I first came into “the rooms” in 2016, in Salisbury, a small city gifted with abundant supernatural resources. I sat and listened (or affected to) as Bill, an “Old Timer” with 20 years’ sobriety told this gathering of unlikely friends, united in a strange communion of sickness, about the morning he woke up in a police cell in Chippenham following yet another blackout. Bill assumed he must have been caught drink-driving again. Turned out he’d murdered his wife who had, he emphasised, done very little to deserve it. He was quite insistent on that last detail.
I then listened (with more attention now) as one drunk after another congratulated him on his “lovely share”. This struck me as being like that bit in the Mass when after listening to a reading from your standard Old Testament rollcall of incest, murder, slaughter and excessive retribution, the congregants respond by saying “thanks be to God”.
We are advised, in meetings, always to listen out for the similarities, not the differences. My own fake god was alcohol, not crystal meth. But I get that people are drawn into recovery by contingencies working beyond the narrow scope of their own intentions. Badger and Skinny Pete find the rooms through crime. In my case it was somewhere to be for an hour before dossing down in the Sainsbury’s car park.
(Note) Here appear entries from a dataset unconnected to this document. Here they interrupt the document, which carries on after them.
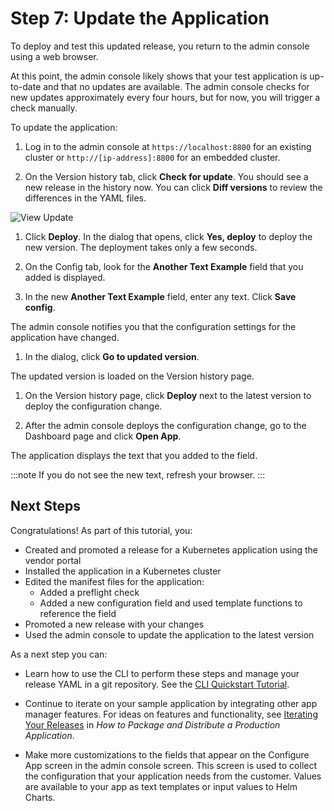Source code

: # Step 7: Update the Application

To deploy and test this updated release, you return to the admin console using a web browser.

At this point, the admin console likely shows that your test application is up-to-date and that no updates are available. The admin console checks for new updates approximately every four hours, but for now, you will trigger a check manually.

To update the application:

1. Log in to the admin console at `https://localhost:8800` for an existing cluster or `http://[ip-address]:8800` for an embedded cluster.

1. On the Version history tab, click **Check for update**. You should see a new release in the history now. You can click **Diff versions** to review the differences in the YAML files.

  ![View Update](/images/guides/kots/view-update.png)

1. Click **Deploy**. In the dialog that opens, click **Yes, deploy** to deploy the new version. The deployment takes only a few seconds.

1. On the Config tab, look for the **Another Text Example** field that you added is displayed.

1. In the new **Another Text Example** field, enter any text. Click **Save config**.

  The admin console notifies you that the configuration settings for the application have changed.

1. In the dialog, click **Go to updated version**.

  The updated version is loaded on the Version history page.

1. On the Version history page, click **Deploy** next to the latest version to deploy the configuration change.

1. After the admin console deploys the configuration change, go to the Dashboard page and click **Open App**.

  The application displays the text that you added to the field.

  :::note
  If you do not see the new text, refresh your browser.
  :::

## Next Steps

Congratulations! As part of this tutorial, you:

- Created and promoted a release for a Kubernetes application using the vendor portal
- Installed the application in a Kubernetes cluster
- Edited the manifest files for the application:
    - Added a preflight check
    - Added a new configuration field and used template functions to reference the field
- Promoted a new release with your changes
- Used the admin console to update the application to the latest version

As a next step you can:

- Learn how to use the CLI to perform these steps and manage your release YAML in a git repository. See the [CLI Quickstart Tutorial](tutorial-installing-with-cli).

- Continue to iterate on your sample application by integrating other app manager features. For ideas on features and functionality, see [Iterating Your Releases](distributing-workflow#iterating-your-releases)  in _How to Package and Distribute a Production Application_.

- Make more customizations to the fields that appear on the Configure App screen in the admin console screen. This screen is used to collect the configuration that your application needs from the customer. Values are available to your app as text templates or input values to Helm Charts.
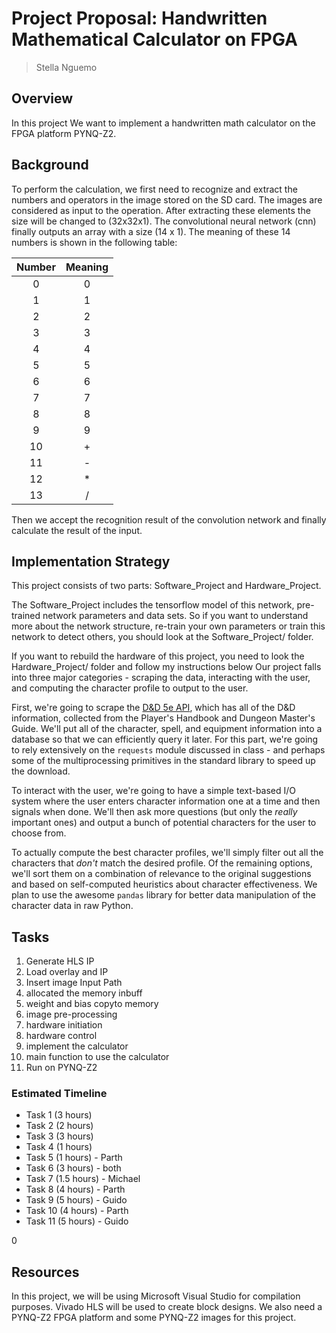 
# Project Proposal:  Handwritten Mathematical Calculator on FPGA


> Stella Nguemo


## Overview

In this project We want to implement a handwritten math calculator on the FPGA platform PYNQ-Z2.

## Background

To perform the calculation, we first need to recognize and extract the numbers and operators in the image stored on the SD card. The images are considered as input to the operation. After extracting these elements the size will be changed to (32x32x1). The convolutional neural network (cnn) finally outputs an array with a size (14 x 1). The meaning of these 14 numbers is shown in the following table:

| Number | Meaning  |
| :----: | :------: |
|   0    |    0     |
|   1    |    1     |
|   2    |    2     |
|   3    |    3     |
|   4    |    4     |
|   5    |    5     |
|   6    |    6     |
|   7    |    7     |
|   8    |    8     |
|   9    |    9     |
|   10   |    +     |
|   11   |    -     |
|   12   |    *     |
|   13   |    /     |


Then we accept the recognition result of the convolution network and finally calculate the result of the input.

## Implementation Strategy

This project consists of two parts: Software_Project and Hardware_Project.

The Software_Project includes the tensorflow model of this network, pre-trained network parameters and data sets. So if you want to understand more about the network structure, re-train your own parameters or train this network to detect others, you should look at the Software_Project/ folder.

If you want to rebuild the hardware of this project, you need to look the Hardware_Project/ folder and follow my instructions below
Our project falls into three major categories - scraping the data, interacting with the user, and computing the character profile to output to the user.

First, we're going to scrape the [D&D 5e API](http://www.dnd5eapi.co/), which has all of the D&D information, collected from the Player's Handbook and Dungeon Master's Guide. We'll put all of the character, spell, and equipment information into a database so that we can efficiently query it later. For this part, we're going to rely extensively on the `requests` module discussed in class - and perhaps some of the multiprocessing primitives in the standard library to speed up the download.

To interact with the user, we're going to have a simple text-based I/O system where the user enters character information one at a time and then signals when done. We'll then ask more questions (but only the *really* important ones) and output a bunch of potential characters for the user to choose from.

To actually compute the best character profiles, we'll simply filter out all the characters that *don't* match the desired profile. Of the remaining options, we'll sort them on a combination of relevance to the original suggestions and based on self-computed heuristics about character effectiveness. We plan to use the awesome `pandas` library for better data manipulation of the character data in raw Python.


## Tasks

1. Generate HLS IP
2. Load overlay  and IP
3. Insert image Input Path
4. allocated the memory  inbuff
5. weight and bias copyto memory
6. image pre-processing
7. hardware initiation
8. hardware  control
9. implement the calculator 
10. main function to use the calculator
11. Run on PYNQ-Z2



### Estimated Timeline

* Task 1 (3 hours)
* Task 2 (2 hours)
* Task 3 (3 hours)
* Task 4 (1 hours)
* Task 5 (1 hours) - Parth
* Task 6 (3 hours) - both
* Task 7 (1.5 hours) - Michael
* Task 8 (4 hours) - Parth
* Task 9 (5 hours) - Guido
* Task 10 (4 hours) - Parth
* Task 11 (5 hours) - Guido

0

## Resources

In this project, we will be using Microsoft Visual Studio for compilation purposes. Vivado HLS will be used to create block designs. We also need a PYNQ-Z2 FPGA platform and some PYNQ-Z2 images for this project.
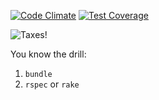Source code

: [![Code Climate](https://codeclimate.com/github/trev/receipt_printer/badges/gpa.svg)](https://codeclimate.com/github/trev/receipt_printer) [![Test Coverage](https://codeclimate.com/github/trev/receipt_printer/badges/coverage.svg)](https://codeclimate.com/github/trev/receipt_printer/coverage)

![Taxes!](http://i.giphy.com/rE04CIrzIrSN2.gif)

You know the drill:

1. `bundle`
2. `rspec` or `rake`
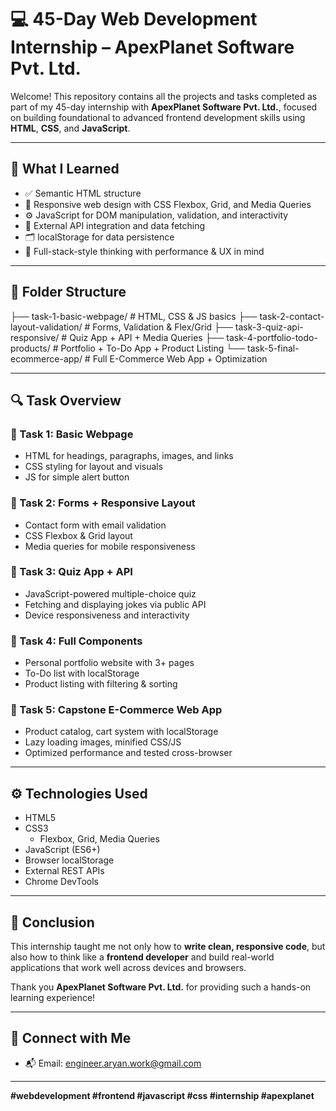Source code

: # 💻 45-Day Web Development Internship – ApexPlanet Software Pvt. Ltd.

Welcome! This repository contains all the projects and tasks completed as part of my 45-day internship with **ApexPlanet Software Pvt. Ltd.**, focused on building foundational to advanced frontend development skills using **HTML**, **CSS**, and **JavaScript**.

---

## 🧠 What I Learned

- ✅ Semantic HTML structure
- 🎨 Responsive web design with CSS Flexbox, Grid, and Media Queries
- ⚙️ JavaScript for DOM manipulation, validation, and interactivity
- 🧩 External API integration and data fetching
- 🗂️ localStorage for data persistence
- 🚀 Full-stack-style thinking with performance & UX in mind

---

## 📂 Folder Structure

├── task-1-basic-webpage/ # HTML, CSS & JS basics
├── task-2-contact-layout-validation/ # Forms, Validation & Flex/Grid
├── task-3-quiz-api-responsive/ # Quiz App + API + Media Queries
├── task-4-portfolio-todo-products/ # Portfolio + To-Do App + Product Listing
└── task-5-final-ecommerce-app/ # Full E-Commerce Web App + Optimization


---

## 🔍 Task Overview

### 🔹 Task 1: Basic Webpage
- HTML for headings, paragraphs, images, and links
- CSS styling for layout and visuals
- JS for simple alert button

### 🔹 Task 2: Forms + Responsive Layout
- Contact form with email validation
- CSS Flexbox & Grid layout
- Media queries for mobile responsiveness

### 🔹 Task 3: Quiz App + API
- JavaScript-powered multiple-choice quiz
- Fetching and displaying jokes via public API
- Device responsiveness and interactivity

### 🔹 Task 4: Full Components
- Personal portfolio website with 3+ pages
- To-Do list with localStorage
- Product listing with filtering & sorting

### 🔹 Task 5: Capstone E-Commerce Web App
- Product catalog, cart system with localStorage
- Lazy loading images, minified CSS/JS
- Optimized performance and tested cross-browser

---

## ⚙️ Technologies Used

- HTML5
- CSS3
  - Flexbox, Grid, Media Queries
- JavaScript (ES6+)
- Browser localStorage
- External REST APIs
- Chrome DevTools


---

## 🏁 Conclusion

This internship taught me not only how to **write clean, responsive code**, but also how to think like a **frontend developer** and build real-world applications that work well across devices and browsers.

Thank you **ApexPlanet Software Pvt. Ltd.** for providing such a hands-on learning experience!

---

## 🤝 Connect with Me

- 📬 Email: engineer.aryan.work@gmail.com


---

**#webdevelopment #frontend #javascript #css #internship #apexplanet**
We articulate reasons for trying to get sober when reason has left us. We say we are lucky to have found the rooms when the truth is that we are not lucky but blessed. We tell ourselves that we have decided on a Higher Power when in fact He has chosen us.
I have a friend in the Fellowship who started going to meetings to get laid. This box was ticked before she could claim her “24-hour chip”. She picked up her 12-year sobriety medal last week, having worked the programme without intending to. As a newcomer, she had been drinking two bottles of vodka a day; it never occurred to her that this was sub-optimal.
Such is the beauty of these spiritual practices, she didn’t even have to row back on the promiscuity (she’s in another Fellowship dealing with sex addiction, not for recovery, it’s kind of her dating agency).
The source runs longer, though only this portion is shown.